Astronomi ilminin gelişmesine, ne Romalılar, ne de Hintliler katıldı. Astronomide yeni bir inkişâf ve ilerleme devri ilk defa Müslümanlarla başladı. Ömer isimli iki İslâm, astronomu bir gün önlerinde Almagest (Ptolomeus’un eseri) olduğu halde cami avlusunun sütunları arasında otururlarken, yanlarından geçen iki din âlimi, zihinlerini ne ile tazelediklerini sorunca, Ömer’lerden biri; Kur’ân-ı Kerîm’in:
“(Onlar) göğe bakmazlar mı, nasıl yükseltilmiş? Dağlara bakmazlar mı, nasıl dikilmiş? Yere bakmazlar mı, nasıl döşenmiş?” Ğaşiye Sûresi, Âyet 18-20 meâlindeki âyetlerin şerhini okuyoruz.” şeklinde cevap verir.

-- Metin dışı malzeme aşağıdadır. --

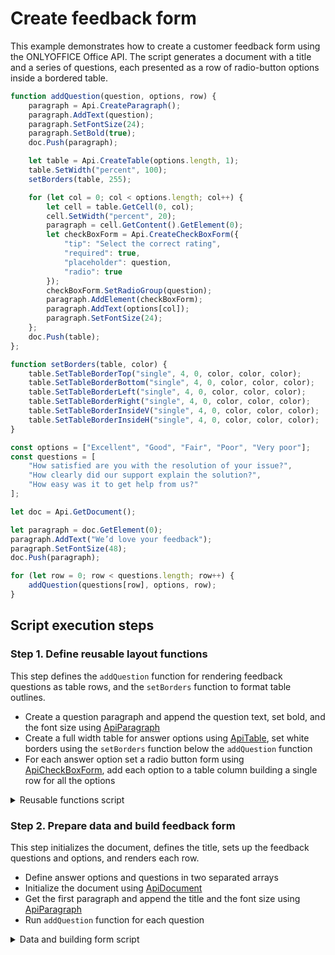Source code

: # Create feedback form

This example demonstrates how to create a customer feedback form using the ONLYOFFICE Office API. The script generates a document with a title and a series of questions, each presented as a row of radio-button options inside a bordered table.

```ts editor-pdf
function addQuestion(question, options, row) {
    paragraph = Api.CreateParagraph();
    paragraph.AddText(question);
    paragraph.SetFontSize(24);
    paragraph.SetBold(true);
    doc.Push(paragraph);

    let table = Api.CreateTable(options.length, 1);
    table.SetWidth("percent", 100);
    setBorders(table, 255);

    for (let col = 0; col < options.length; col++) {
        let cell = table.GetCell(0, col);
        cell.SetWidth("percent", 20);
        paragraph = cell.GetContent().GetElement(0);
        let checkBoxForm = Api.CreateCheckBoxForm({
            "tip": "Select the correct rating",
            "required": true,
            "placeholder": question,
            "radio": true
        });
        checkBoxForm.SetRadioGroup(question);
        paragraph.AddElement(checkBoxForm);
        paragraph.AddText(options[col]);
        paragraph.SetFontSize(24);
    };
    doc.Push(table);
};

function setBorders(table, color) {
    table.SetTableBorderTop("single", 4, 0, color, color, color);
    table.SetTableBorderBottom("single", 4, 0, color, color, color);
    table.SetTableBorderLeft("single", 4, 0, color, color, color);
    table.SetTableBorderRight("single", 4, 0, color, color, color);
    table.SetTableBorderInsideV("single", 4, 0, color, color, color);
    table.SetTableBorderInsideH("single", 4, 0, color, color, color);
}

const options = ["Excellent", "Good", "Fair", "Poor", "Very poor"];
const questions = [
    "How satisfied are you with the resolution of your issue?",
    "How clearly did our support explain the solution?",
    "How easy was it to get help from us?"
];

let doc = Api.GetDocument();

let paragraph = doc.GetElement(0);
paragraph.AddText("We’d love your feedback");
paragraph.SetFontSize(48);
doc.Push(paragraph);

for (let row = 0; row < questions.length; row++) {
    addQuestion(questions[row], options, row);
}
```

## Script execution steps

### Step 1. Define reusable layout functions

This step defines the `addQuestion` function for rendering feedback questions as table rows, and the `setBorders` function to format table outlines.

- Create a question paragraph and append the question text, set bold, and the font size using [ApiParagraph](../../usage-api/text-document-api/ApiParagraph/ApiParagraph.md)
- Create a full width table for answer options using [ApiTable](../../usage-api/text-document-api/ApiTable/ApiTable.md), set white borders using the `setBorders` function below the `addQuestion` function
- For each answer option set a radio button form using [ApiCheckBoxForm](../../usage-api/form-api/ApiCheckBoxForm/ApiCheckBoxForm.md), add each option to a table column building a single row for all the options

<details>
  <summary>Reusable functions script</summary>

    ```ts
    function addQuestion(question, options, row) {
        paragraph = Api.CreateParagraph();
        paragraph.AddText(question);
        paragraph.SetFontSize(24);
        paragraph.SetBold(true);
        doc.Push(paragraph);

        let table = Api.CreateTable(options.length, 1);
        table.SetWidth("percent", 100);
        setBorders(table, 255);

        for (let col = 0; col < options.length; col++) {
            let cell = table.GetCell(0, col);
            cell.SetWidth("percent", 20);
            paragraph = cell.GetContent().GetElement(0);
            let checkBoxForm = Api.CreateCheckBoxForm({
                "tip": "Select the correct rating",
                "required": true,
                "placeholder": question,
                "radio": true
            });
            checkBoxForm.SetRadioGroup(question);
            paragraph.AddElement(checkBoxForm);
            paragraph.AddText(options[col]);
            paragraph.SetFontSize(24);
        };
        doc.Push(table);
    };

    function setBorders(table, color) {
        table.SetTableBorderTop("single", 4, 0, color, color, color);
        table.SetTableBorderBottom("single", 4, 0, color, color, color);
        table.SetTableBorderLeft("single", 4, 0, color, color, color);
        table.SetTableBorderRight("single", 4, 0, color, color, color);
        table.SetTableBorderInsideV("single", 4, 0, color, color, color);
        table.SetTableBorderInsideH("single", 4, 0, color, color, color);
    }
    ```

</details>

### Step 2. Prepare data and build feedback form

This step initializes the document, defines the title, sets up the feedback questions and options, and renders each row.

- Define answer options and questions in two separated arrays
- Initialize the document using [ApiDocument](../../usage-api/text-document-api/ApiDocument/ApiDocument.md)
- Get the first paragraph and append the title and the font size using [ApiParagraph](../../usage-api/text-document-api/ApiParagraph/ApiParagraph.md)
- Run `addQuestion` function for each question

<details>
  <summary>Data and building form script</summary>

    ```ts
    const options = ["Excellent", "Good", "Fair", "Poor", "Very poor"];
    const questions = [
        "How satisfied are you with the resolution of your issue?",
        "How clearly did our support explain the solution?",
        "How easy was it to get help from us?"
    ];

    let doc = Api.GetDocument();

    let paragraph = doc.GetElement(0);
    paragraph.AddText("We’d love your feedback");
    paragraph.SetFontSize(48);
    doc.Push(paragraph);

    for (let row = 0; row < questions.length; row++) {
        addQuestion(questions[row], options, row);
    }
    ```

</details>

Astronomi her Müslüman için, dinî bir mana taşıyordu. Yıldızların, Güneşle Ay’ın fevkalâde seyir ve hareketleri; Allah’ın mutlak kudretinin açık bir deliliydi.
En büyük İslâm astronomlarından biri olan el-Battanî:
“Yıldızlar ilmi, her insanın, eşyanın kanunlarını öğrenmeye çalışması gibi; dinin de kanun ve nizâmlarını bilmek ihtiyacından doğmuştur. Beşer yıldızlar ilmi sayesinde Allah’ın birliğini ispata; O’nun emsalsiz büyüklüğünü, yüce hikmetini, muazzam kudretini ve eserinin mükemmeliyetini idrake muvaffak olur.” der.